▶ _ABOUT THIS TASK_
Every line of the material below that holds the string "BScrollable" should be copied.

==== RECORDS TO USE ====

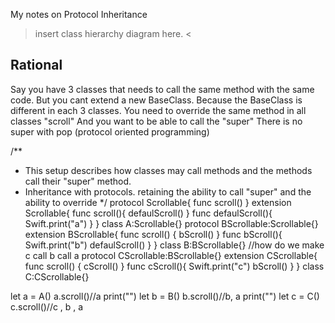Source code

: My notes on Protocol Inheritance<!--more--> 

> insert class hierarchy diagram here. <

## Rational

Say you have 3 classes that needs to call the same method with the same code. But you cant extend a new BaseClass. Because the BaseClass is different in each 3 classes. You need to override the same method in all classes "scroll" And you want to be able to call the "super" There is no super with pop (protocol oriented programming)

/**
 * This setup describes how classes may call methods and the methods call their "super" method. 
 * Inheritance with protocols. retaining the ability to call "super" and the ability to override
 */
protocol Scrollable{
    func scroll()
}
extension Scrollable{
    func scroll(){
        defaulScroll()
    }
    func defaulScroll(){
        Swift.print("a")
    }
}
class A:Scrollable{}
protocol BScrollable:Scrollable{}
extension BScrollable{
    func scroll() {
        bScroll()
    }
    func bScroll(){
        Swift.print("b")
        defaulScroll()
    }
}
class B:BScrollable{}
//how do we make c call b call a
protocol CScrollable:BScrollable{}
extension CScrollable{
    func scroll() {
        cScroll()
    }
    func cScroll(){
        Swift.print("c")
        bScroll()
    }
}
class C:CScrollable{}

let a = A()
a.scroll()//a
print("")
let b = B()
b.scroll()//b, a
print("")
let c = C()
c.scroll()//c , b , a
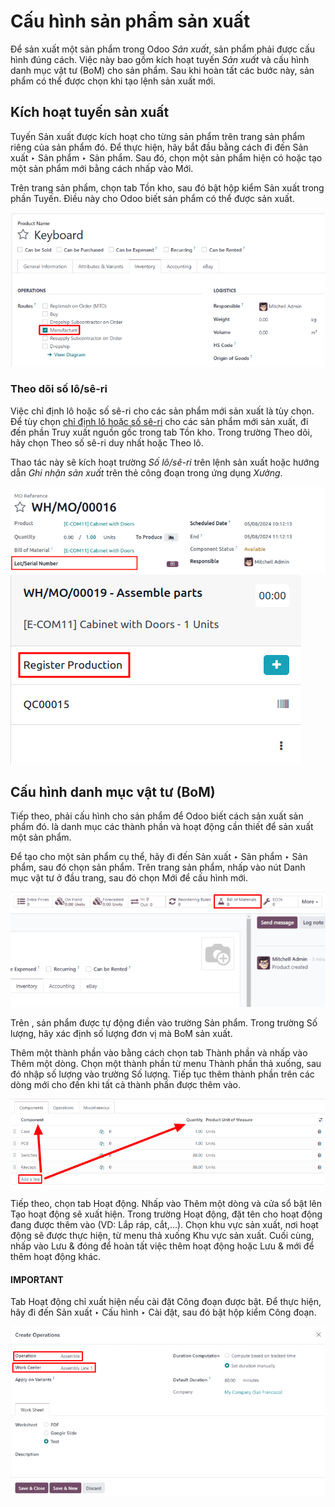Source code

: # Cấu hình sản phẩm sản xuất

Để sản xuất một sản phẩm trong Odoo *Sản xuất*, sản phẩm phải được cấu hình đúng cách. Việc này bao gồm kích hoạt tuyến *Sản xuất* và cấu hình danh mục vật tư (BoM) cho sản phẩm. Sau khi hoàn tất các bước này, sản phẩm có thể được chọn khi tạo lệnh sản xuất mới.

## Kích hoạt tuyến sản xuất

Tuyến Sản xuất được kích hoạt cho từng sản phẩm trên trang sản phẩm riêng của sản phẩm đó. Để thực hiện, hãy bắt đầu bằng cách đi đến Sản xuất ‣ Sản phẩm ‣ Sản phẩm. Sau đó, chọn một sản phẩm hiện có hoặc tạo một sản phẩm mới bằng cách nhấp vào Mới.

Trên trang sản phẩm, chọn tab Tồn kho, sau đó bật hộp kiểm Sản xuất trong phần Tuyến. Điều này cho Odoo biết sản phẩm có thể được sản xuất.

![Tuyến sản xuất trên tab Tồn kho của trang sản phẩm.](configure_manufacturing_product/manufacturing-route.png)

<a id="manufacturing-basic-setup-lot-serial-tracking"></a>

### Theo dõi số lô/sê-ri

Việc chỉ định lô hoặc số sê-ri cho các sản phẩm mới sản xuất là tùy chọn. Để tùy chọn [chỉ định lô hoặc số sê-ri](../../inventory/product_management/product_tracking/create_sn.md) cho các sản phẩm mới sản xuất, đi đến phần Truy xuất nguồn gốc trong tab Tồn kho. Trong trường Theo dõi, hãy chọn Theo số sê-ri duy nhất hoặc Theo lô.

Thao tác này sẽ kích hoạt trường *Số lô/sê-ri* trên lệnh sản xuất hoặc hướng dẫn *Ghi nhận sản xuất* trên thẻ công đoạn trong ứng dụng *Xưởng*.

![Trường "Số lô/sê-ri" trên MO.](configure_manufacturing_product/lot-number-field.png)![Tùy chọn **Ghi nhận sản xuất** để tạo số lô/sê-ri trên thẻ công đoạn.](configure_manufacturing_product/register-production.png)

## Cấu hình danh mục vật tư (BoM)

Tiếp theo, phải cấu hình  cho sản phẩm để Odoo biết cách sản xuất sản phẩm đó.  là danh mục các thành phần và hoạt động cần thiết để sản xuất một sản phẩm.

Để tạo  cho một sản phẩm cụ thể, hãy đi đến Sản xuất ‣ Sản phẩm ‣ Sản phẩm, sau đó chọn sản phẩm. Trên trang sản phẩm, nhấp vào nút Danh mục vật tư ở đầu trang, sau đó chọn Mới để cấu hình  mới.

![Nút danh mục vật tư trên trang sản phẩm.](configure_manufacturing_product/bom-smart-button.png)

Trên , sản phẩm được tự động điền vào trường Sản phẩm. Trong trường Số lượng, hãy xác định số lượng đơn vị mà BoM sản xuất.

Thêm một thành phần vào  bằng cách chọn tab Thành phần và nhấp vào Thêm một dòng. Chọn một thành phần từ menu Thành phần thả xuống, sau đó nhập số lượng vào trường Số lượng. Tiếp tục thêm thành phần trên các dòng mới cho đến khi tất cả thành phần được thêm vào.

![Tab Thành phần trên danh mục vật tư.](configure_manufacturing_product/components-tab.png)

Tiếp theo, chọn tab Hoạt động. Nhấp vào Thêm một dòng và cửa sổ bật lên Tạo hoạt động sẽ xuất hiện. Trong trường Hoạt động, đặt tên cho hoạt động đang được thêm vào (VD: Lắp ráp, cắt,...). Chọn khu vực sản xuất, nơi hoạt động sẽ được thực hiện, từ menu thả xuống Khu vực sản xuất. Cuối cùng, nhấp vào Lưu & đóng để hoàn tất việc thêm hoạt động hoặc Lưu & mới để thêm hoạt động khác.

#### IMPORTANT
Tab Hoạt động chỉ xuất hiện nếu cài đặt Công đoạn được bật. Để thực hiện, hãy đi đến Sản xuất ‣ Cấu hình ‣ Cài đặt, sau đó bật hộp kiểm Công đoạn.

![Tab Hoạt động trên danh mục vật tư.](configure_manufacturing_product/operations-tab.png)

====

▶ _RESULT_
protocol BScrollable:Scrollable{}
extension BScrollable{
class B:BScrollable{}
protocol CScrollable:BScrollable{}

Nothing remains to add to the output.